Record set:
==============================
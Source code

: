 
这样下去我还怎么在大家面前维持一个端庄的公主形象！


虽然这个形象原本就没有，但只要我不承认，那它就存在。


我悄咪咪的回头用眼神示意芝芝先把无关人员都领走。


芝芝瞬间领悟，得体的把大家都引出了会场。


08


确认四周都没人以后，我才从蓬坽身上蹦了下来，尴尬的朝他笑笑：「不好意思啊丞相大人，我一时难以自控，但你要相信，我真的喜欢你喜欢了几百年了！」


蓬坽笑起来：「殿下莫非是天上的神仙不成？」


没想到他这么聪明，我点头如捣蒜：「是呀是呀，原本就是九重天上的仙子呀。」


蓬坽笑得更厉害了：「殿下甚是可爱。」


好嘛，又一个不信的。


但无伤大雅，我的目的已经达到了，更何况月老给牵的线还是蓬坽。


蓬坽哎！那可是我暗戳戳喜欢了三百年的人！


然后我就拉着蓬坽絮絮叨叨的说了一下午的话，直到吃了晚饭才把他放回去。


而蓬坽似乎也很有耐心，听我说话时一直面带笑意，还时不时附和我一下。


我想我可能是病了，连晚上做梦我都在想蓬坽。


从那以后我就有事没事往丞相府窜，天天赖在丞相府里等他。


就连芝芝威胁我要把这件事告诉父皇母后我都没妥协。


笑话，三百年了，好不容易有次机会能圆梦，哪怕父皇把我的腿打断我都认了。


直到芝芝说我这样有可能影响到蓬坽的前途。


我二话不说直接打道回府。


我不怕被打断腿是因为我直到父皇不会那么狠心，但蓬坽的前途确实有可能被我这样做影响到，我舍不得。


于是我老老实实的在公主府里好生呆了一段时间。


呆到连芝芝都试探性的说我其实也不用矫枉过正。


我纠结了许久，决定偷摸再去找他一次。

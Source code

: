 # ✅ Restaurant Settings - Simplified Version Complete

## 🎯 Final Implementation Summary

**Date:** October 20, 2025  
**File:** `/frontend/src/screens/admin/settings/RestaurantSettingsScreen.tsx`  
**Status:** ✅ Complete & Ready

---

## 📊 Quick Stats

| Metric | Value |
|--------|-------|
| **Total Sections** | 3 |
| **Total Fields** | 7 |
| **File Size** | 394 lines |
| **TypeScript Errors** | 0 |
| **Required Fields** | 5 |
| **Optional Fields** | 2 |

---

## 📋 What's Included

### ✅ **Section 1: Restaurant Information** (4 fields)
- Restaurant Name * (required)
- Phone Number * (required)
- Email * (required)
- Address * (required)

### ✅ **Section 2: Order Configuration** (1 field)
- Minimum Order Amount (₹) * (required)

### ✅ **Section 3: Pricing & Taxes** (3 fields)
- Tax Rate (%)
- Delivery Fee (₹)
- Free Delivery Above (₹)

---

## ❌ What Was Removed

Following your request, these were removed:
==============================
Your response should be the lines above from the first to the one containing "没想到他这么聪明，我点头如捣蒜：「是呀是呀，原本就是九重天上的仙子呀。」", inclusive, each given exactly.

Response:
Source code

: 
这样下去我还怎么在大家面前维持一个端庄的公主形象！


虽然这个形象原本就没有，但只要我不承认，那它就存在。


我悄咪咪的回头用眼神示意芝芝先把无关人员都领走。


芝芝瞬间领悟，得体的把大家都引出了会场。


08


确认四周都没人以后，我才从蓬坽身上蹦了下来，尴尬的朝他笑笑：「不好意思啊丞相大人，我一时难以自控，但你要相信，我真的喜欢你喜欢了几百年了！」


蓬坽笑起来：「殿下莫非是天上的神仙不成？」


没想到他这么聪明，我点头如捣蒜：「是呀是呀，原本就是九重天上的仙子呀。」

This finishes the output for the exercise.